The Supreme Court of Missouri, in a case filed against a healthcare provider defendant, has upheld the constitutionality of Missouri’s statutory noneconomic damage cap. The Velazquez v. University Physician Associates case had been closely monitored by various stakeholders, because the case has significant implications for patients and healthcare providers, as well as other litigants. The Court also analyzed another important cap related issue in determining which cap year is appropriate to apply the statutory cost of living escalator to account for inflation.
Procedurally, the case involved cross-appeals from plaintiff as to the trial court’s reduction of damages, and the healthcare provider defendants’ appeal of the plaintiff verdict on several grounds. The plaintiff had alleged negligence in the cesarean delivery of her child and in her postpartum care. The jury found in plaintiff’s favor, allocating 100% of fault to the physician defendants. The jury awarded $30,000 in economic damages and $1 million in noneconomic damages. The trial court granted the physicians’ Motions for Remittitur asking the court to reduce the total noneconomic damage award to $400,000. The plaintiff opposed these Motions by making a constitutional objection and arguing that the higher noneconomic damage cap amount for “catastrophic” personal injury applied. The trial court did not find the noneconomic damage caps to be unconstitutional and agreed with plaintiff that the higher cap amount applied, thereby reducing the noneconomic damage award from $1M to $748,828 (using the 2019 cap year because that was the trial year).
The Noneconomic Damage Caps Do Not Violate
the Missouri Constitution’s Right to Trial by Jury
On appeal, plaintiff argued the noneconomic damage caps violated her constitutional right to trial by jury as it existed at common law before the State Constitution’s first adoption in 1820. The Court addressed and rejected this same argument in the 2012 Sanders v. Ahmed decision, where the Court held that wrongful death is a statutory cause of action that did not exist at common law, and therefore the Legislature has the power to define the remedy available (and impose damage caps) since it created the cause of action. The Sanders decision reached the opposite conclusion of the 2012 Watts v. Lester E. Cox Medical Center case, in which the Court declared the noneconomic damage caps unconstitutional in medical negligence actions because they were common law claims rather than statutory claims.

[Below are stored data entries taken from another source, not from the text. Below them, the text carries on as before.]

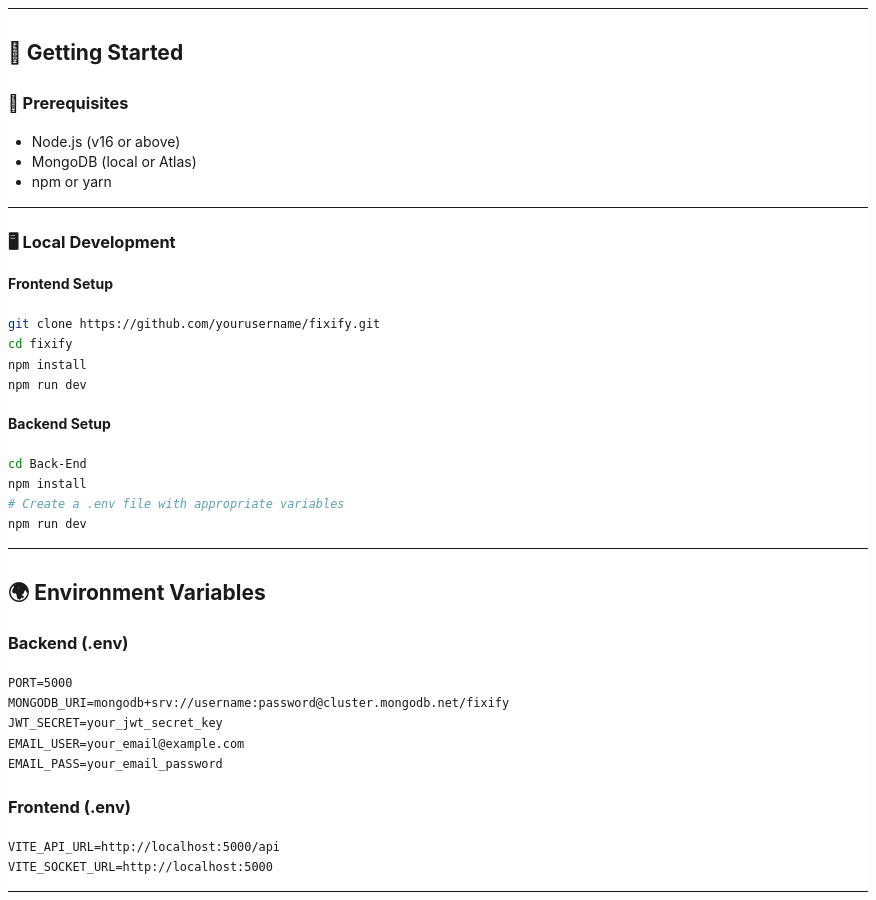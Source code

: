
 ```
```

---

## 🚀 Getting Started

### 🔧 Prerequisites
- Node.js (v16 or above)  
- MongoDB (local or Atlas)  
- npm or yarn  

---

### 🖥️ Local Development

#### Frontend Setup

```bash
git clone https://github.com/yourusername/fixify.git
cd fixify
npm install
npm run dev
```

#### Backend Setup

```bash
cd Back-End
npm install
# Create a .env file with appropriate variables
npm run dev
```

---

## 🌍 Environment Variables

### Backend (.env)

```env
PORT=5000
MONGODB_URI=mongodb+srv://username:password@cluster.mongodb.net/fixify
JWT_SECRET=your_jwt_secret_key
EMAIL_USER=your_email@example.com
EMAIL_PASS=your_email_password
```

### Frontend (.env)

```env
VITE_API_URL=http://localhost:5000/api
VITE_SOCKET_URL=http://localhost:5000
```

---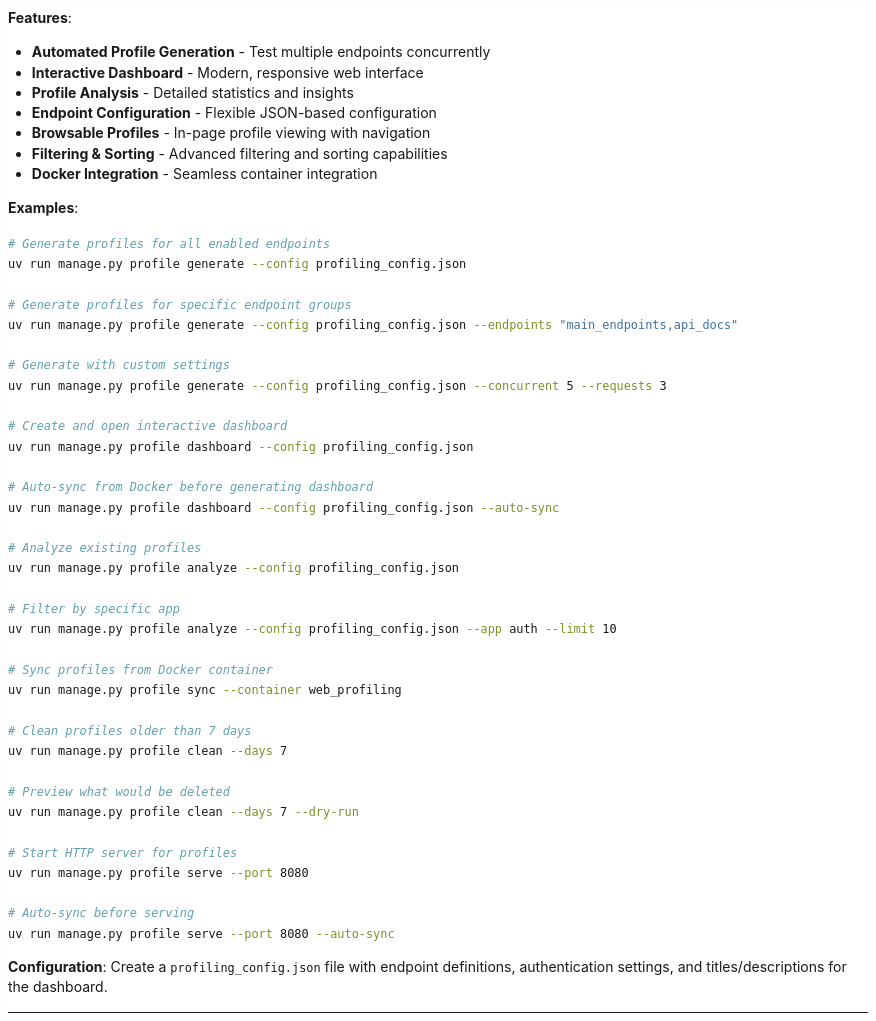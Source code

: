 **Features**:
- **Automated Profile Generation** - Test multiple endpoints concurrently
- **Interactive Dashboard** - Modern, responsive web interface
- **Profile Analysis** - Detailed statistics and insights
- **Endpoint Configuration** - Flexible JSON-based configuration
- **Browsable Profiles** - In-page profile viewing with navigation
- **Filtering & Sorting** - Advanced filtering and sorting capabilities
- **Docker Integration** - Seamless container integration

**Examples**:
```bash
# Generate profiles for all enabled endpoints
uv run manage.py profile generate --config profiling_config.json

# Generate profiles for specific endpoint groups
uv run manage.py profile generate --config profiling_config.json --endpoints "main_endpoints,api_docs"

# Generate with custom settings
uv run manage.py profile generate --config profiling_config.json --concurrent 5 --requests 3

# Create and open interactive dashboard
uv run manage.py profile dashboard --config profiling_config.json

# Auto-sync from Docker before generating dashboard
uv run manage.py profile dashboard --config profiling_config.json --auto-sync

# Analyze existing profiles
uv run manage.py profile analyze --config profiling_config.json

# Filter by specific app
uv run manage.py profile analyze --config profiling_config.json --app auth --limit 10

# Sync profiles from Docker container
uv run manage.py profile sync --container web_profiling

# Clean profiles older than 7 days
uv run manage.py profile clean --days 7

# Preview what would be deleted
uv run manage.py profile clean --days 7 --dry-run

# Start HTTP server for profiles
uv run manage.py profile serve --port 8080

# Auto-sync before serving
uv run manage.py profile serve --port 8080 --auto-sync
```

**Configuration**: Create a `profiling_config.json` file with endpoint definitions, authentication settings, and titles/descriptions for the dashboard.

---
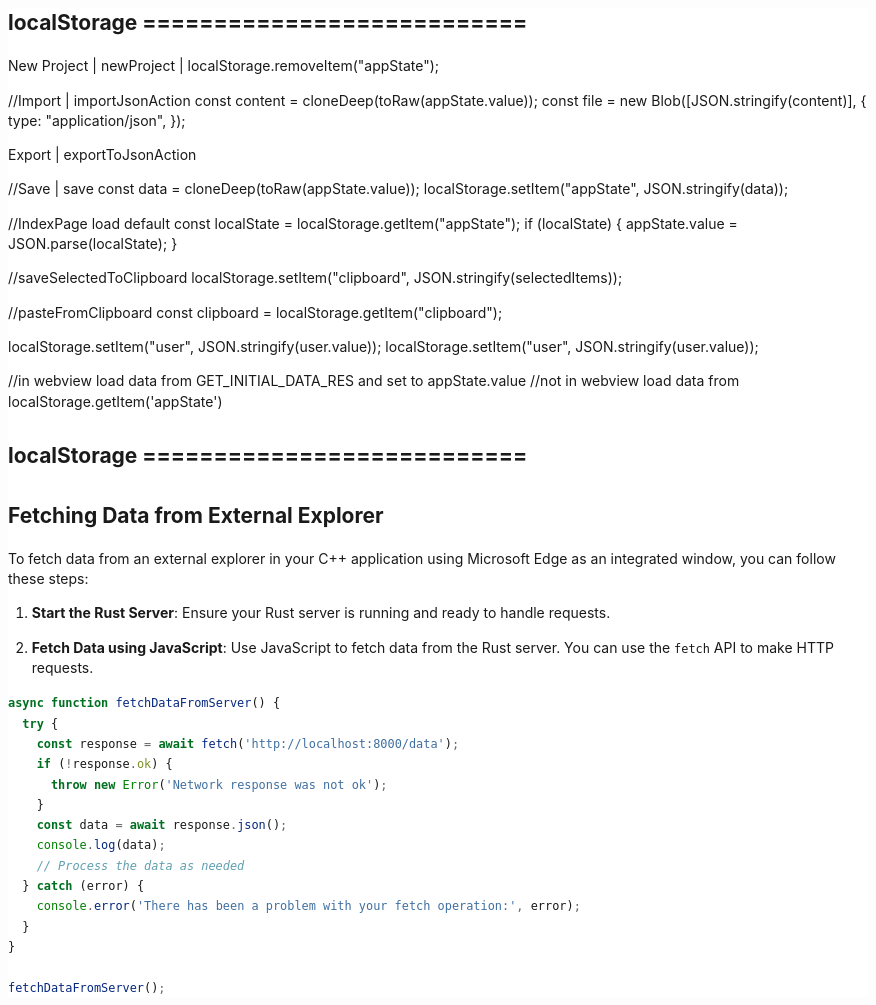 
## localStorage ===========================

New Project | newProject |
localStorage.removeItem("appState");

//Import | importJsonAction
const content = cloneDeep(toRaw(appState.value));
const file = new Blob([JSON.stringify(content)], {
    type: "application/json",
});

Export | exportToJsonAction

//Save | save
const data = cloneDeep(toRaw(appState.value));
localStorage.setItem("appState", JSON.stringify(data));

//IndexPage load default
const localState = localStorage.getItem("appState");
if (localState) {
  appState.value = JSON.parse(localState);
}

//saveSelectedToClipboard
localStorage.setItem("clipboard", JSON.stringify(selectedItems));

//pasteFromClipboard
const clipboard = localStorage.getItem("clipboard");

localStorage.setItem("user", JSON.stringify(user.value));
localStorage.setItem("user", JSON.stringify(user.value));

//in webview load data from GET_INITIAL_DATA_RES and set to appState.value
//not in webview load data from localStorage.getItem('appState')

## localStorage ===========================


## Fetching Data from External Explorer

To fetch data from an external explorer in your C++ application using Microsoft Edge as an integrated window, you can follow these steps:

1. **Start the Rust Server**: Ensure your Rust server is running and ready to handle requests.

2. **Fetch Data using JavaScript**: Use JavaScript to fetch data from the Rust server. You can use the `fetch` API to make HTTP requests.

```javascript
async function fetchDataFromServer() {
  try {
    const response = await fetch('http://localhost:8000/data');
    if (!response.ok) {
      throw new Error('Network response was not ok');
    }
    const data = await response.json();
    console.log(data);
    // Process the data as needed
  } catch (error) {
    console.error('There has been a problem with your fetch operation:', error);
  }
}

fetchDataFromServer();
```
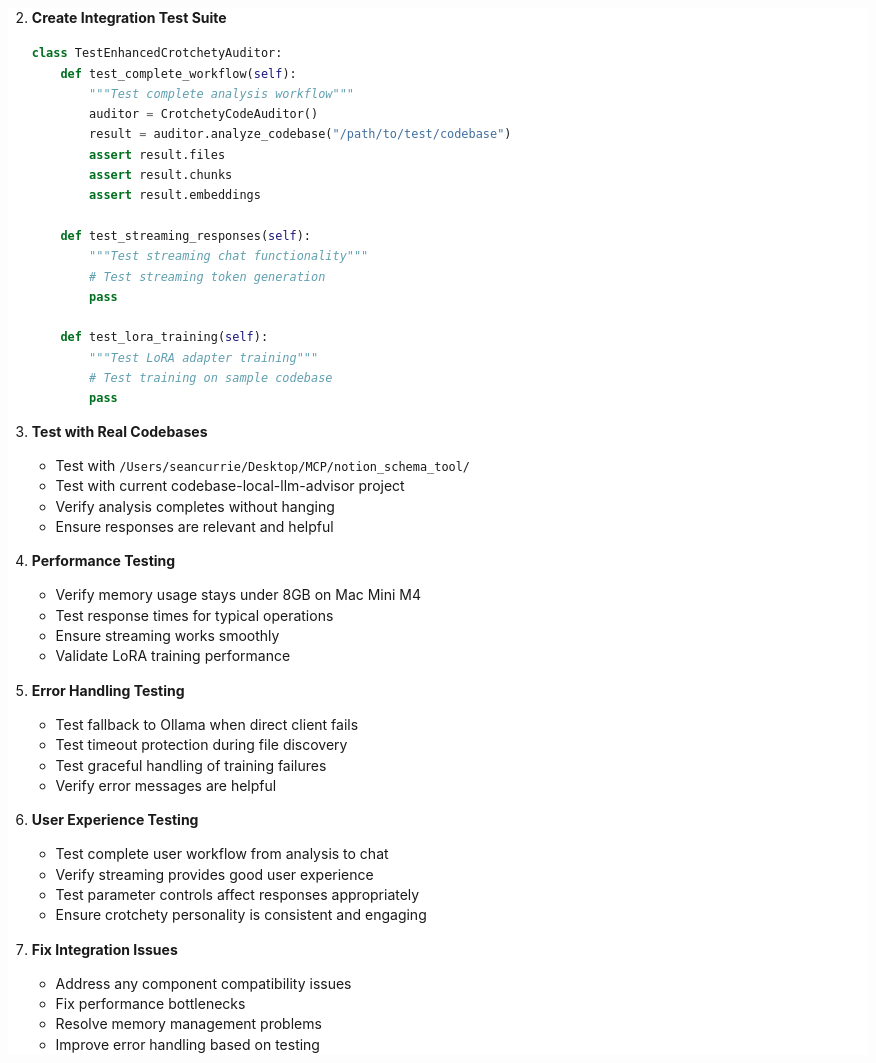 2. **Create Integration Test Suite**

   ```python
   class TestEnhancedCrotchetyAuditor:
       def test_complete_workflow(self):
           """Test complete analysis workflow"""
           auditor = CrotchetyCodeAuditor()
           result = auditor.analyze_codebase("/path/to/test/codebase")
           assert result.files
           assert result.chunks
           assert result.embeddings

       def test_streaming_responses(self):
           """Test streaming chat functionality"""
           # Test streaming token generation
           pass

       def test_lora_training(self):
           """Test LoRA adapter training"""
           # Test training on sample codebase
           pass
   ```

3. **Test with Real Codebases**

   - Test with `/Users/seancurrie/Desktop/MCP/notion_schema_tool/`
   - Test with current codebase-local-llm-advisor project
   - Verify analysis completes without hanging
   - Ensure responses are relevant and helpful

4. **Performance Testing**

   - Verify memory usage stays under 8GB on Mac Mini M4
   - Test response times for typical operations
   - Ensure streaming works smoothly
   - Validate LoRA training performance

5. **Error Handling Testing**

   - Test fallback to Ollama when direct client fails
   - Test timeout protection during file discovery
   - Test graceful handling of training failures
   - Verify error messages are helpful

6. **User Experience Testing**

   - Test complete user workflow from analysis to chat
   - Verify streaming provides good user experience
   - Test parameter controls affect responses appropriately
   - Ensure crotchety personality is consistent and engaging

7. **Fix Integration Issues**
   - Address any component compatibility issues
   - Fix performance bottlenecks
   - Resolve memory management problems
   - Improve error handling based on testing
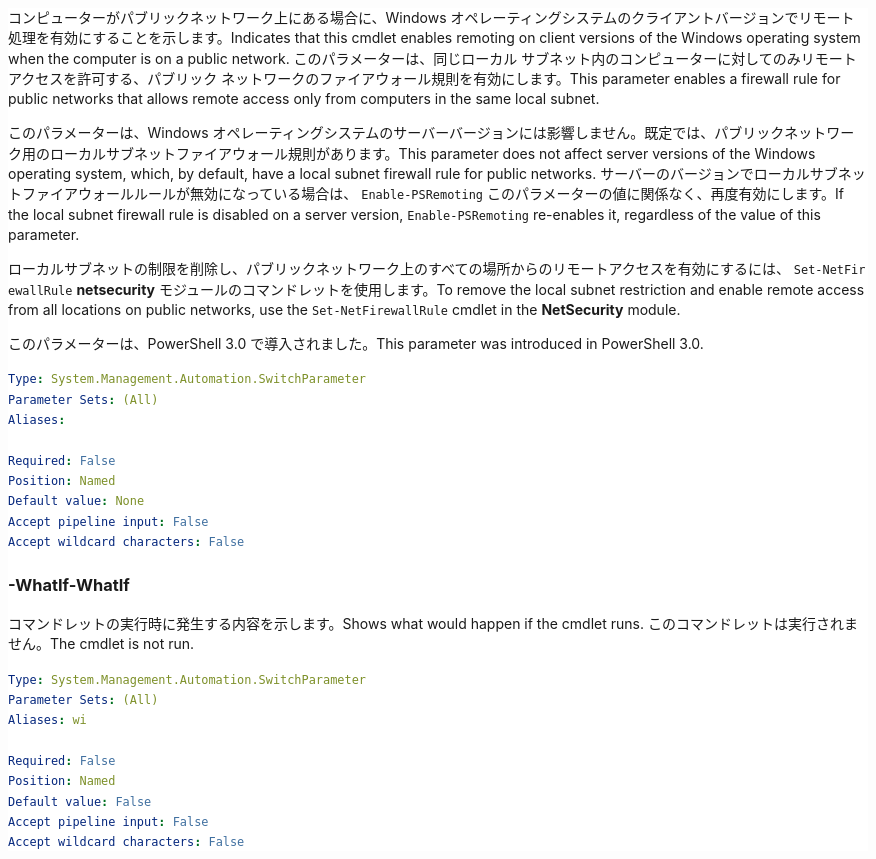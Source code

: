 <span data-ttu-id="9e28d-178">コンピューターがパブリックネットワーク上にある場合に、Windows オペレーティングシステムのクライアントバージョンでリモート処理を有効にすることを示します。</span><span class="sxs-lookup"><span data-stu-id="9e28d-178">Indicates that this cmdlet enables remoting on client versions of the Windows operating system when the computer is on a public network.</span></span> <span data-ttu-id="9e28d-179">このパラメーターは、同じローカル サブネット内のコンピューターに対してのみリモート アクセスを許可する、パブリック ネットワークのファイアウォール規則を有効にします。</span><span class="sxs-lookup"><span data-stu-id="9e28d-179">This parameter enables a firewall rule for public networks that allows remote access only from computers in the same local subnet.</span></span>

<span data-ttu-id="9e28d-180">このパラメーターは、Windows オペレーティングシステムのサーバーバージョンには影響しません。既定では、パブリックネットワーク用のローカルサブネットファイアウォール規則があります。</span><span class="sxs-lookup"><span data-stu-id="9e28d-180">This parameter does not affect server versions of the Windows operating system, which, by default, have a local subnet firewall rule for public networks.</span></span> <span data-ttu-id="9e28d-181">サーバーのバージョンでローカルサブネットファイアウォールルールが無効になっている場合は、 `Enable-PSRemoting` このパラメーターの値に関係なく、再度有効にします。</span><span class="sxs-lookup"><span data-stu-id="9e28d-181">If the local subnet firewall rule is disabled on a server version, `Enable-PSRemoting` re-enables it, regardless of the value of this parameter.</span></span>

<span data-ttu-id="9e28d-182">ローカルサブネットの制限を削除し、パブリックネットワーク上のすべての場所からのリモートアクセスを有効にするには、 `Set-NetFirewallRule` **netsecurity** モジュールのコマンドレットを使用します。</span><span class="sxs-lookup"><span data-stu-id="9e28d-182">To remove the local subnet restriction and enable remote access from all locations on public networks, use the `Set-NetFirewallRule` cmdlet in the **NetSecurity** module.</span></span>

<span data-ttu-id="9e28d-183">このパラメーターは、PowerShell 3.0 で導入されました。</span><span class="sxs-lookup"><span data-stu-id="9e28d-183">This parameter was introduced in PowerShell 3.0.</span></span>

```yaml
Type: System.Management.Automation.SwitchParameter
Parameter Sets: (All)
Aliases:

Required: False
Position: Named
Default value: None
Accept pipeline input: False
Accept wildcard characters: False
```

### <span data-ttu-id="9e28d-184">-WhatIf</span><span class="sxs-lookup"><span data-stu-id="9e28d-184">-WhatIf</span></span>

<span data-ttu-id="9e28d-185">コマンドレットの実行時に発生する内容を示します。</span><span class="sxs-lookup"><span data-stu-id="9e28d-185">Shows what would happen if the cmdlet runs.</span></span>
<span data-ttu-id="9e28d-186">このコマンドレットは実行されません。</span><span class="sxs-lookup"><span data-stu-id="9e28d-186">The cmdlet is not run.</span></span>

```yaml
Type: System.Management.Automation.SwitchParameter
Parameter Sets: (All)
Aliases: wi

Required: False
Position: Named
Default value: False
Accept pipeline input: False
Accept wildcard characters: False
```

The Velazquez Court found that Watts did not control because in 2015, the Legislature amended certain statutes to provide a new statutory cause of action to replace the common law claim for damages against a healthcare provider. The Court found the Legislature has the authority to abolish common-law causes of action, as it had done before when it abolished certain common-law negligence claims against employers by enacting a statutory workers’ compensation scheme. Thus, because all medical negligence actions are now statutory causes of action, and the Legislature has the authority to enact statutory noneconomic damage caps, the current noneconomic damage caps do not violate the constitutional right to trial by jury.
Judge Draper was the lone dissenter from the Court’s ruling, arguing that the principal opinion provides the Legislature with unfettered authority to limit the constitutional right to trial by jury through hostile legislation when, in fact, Missouri voters are the only ones with the power to change the Constitution. In his view, the 2015 statutory revisions were a “blatant end run” around the Missouri Constitution’s right of trial by jury because they converted the common law medical malpractice cause of action into a statutory one merely to impose the same statutory caps the Court previously struck down for infringing on the right to trial by jury. Judge Draper argues that the principal opinion erodes the right of trial by jury to a mere privilege that may be withdrawn by legislative prerogative.
The Applicable Noneconomic Damage Cap is Based on Trial Year
Rather than Year of Underlying Injury
The Velazquez Court rejected the healthcare provider defendants’ argument that applying the noneconomic damage cap at the time of trial (2019 – $748,828) – rather than the cap in effect at the time of the alleged injury (2015 – $700,000) – violated protections afforded by the Missouri Constitution against retrospective application of law.
Noting that § 538.210.8, RSMo. “unambiguously express[ed] the legislative intent that a plaintiff’s non-economic damages award be protected from inflation,” the annual adjustment for inflation merely affected a procedure or remedy and did not run afoul of the constitutional proscription against retrospective laws. As a result, the Court held that the determination of the applicable noneconomic damage cap year is based on the time of trial, not the time of injury, and upheld the trial court’s reduction of the noneconomic damages to $748,828 using the 2019 cap year.
The Velazquez decision is an important victory for Missouri healthcare providers because it affirms the constitutionality of the noneconomic damage caps in cases against healthcare provider defendants. This affords the parties in those cases greater predictability in in terms of case value. The decision also provides courts and litigants clarity as to which cap year applies to pending and future cases.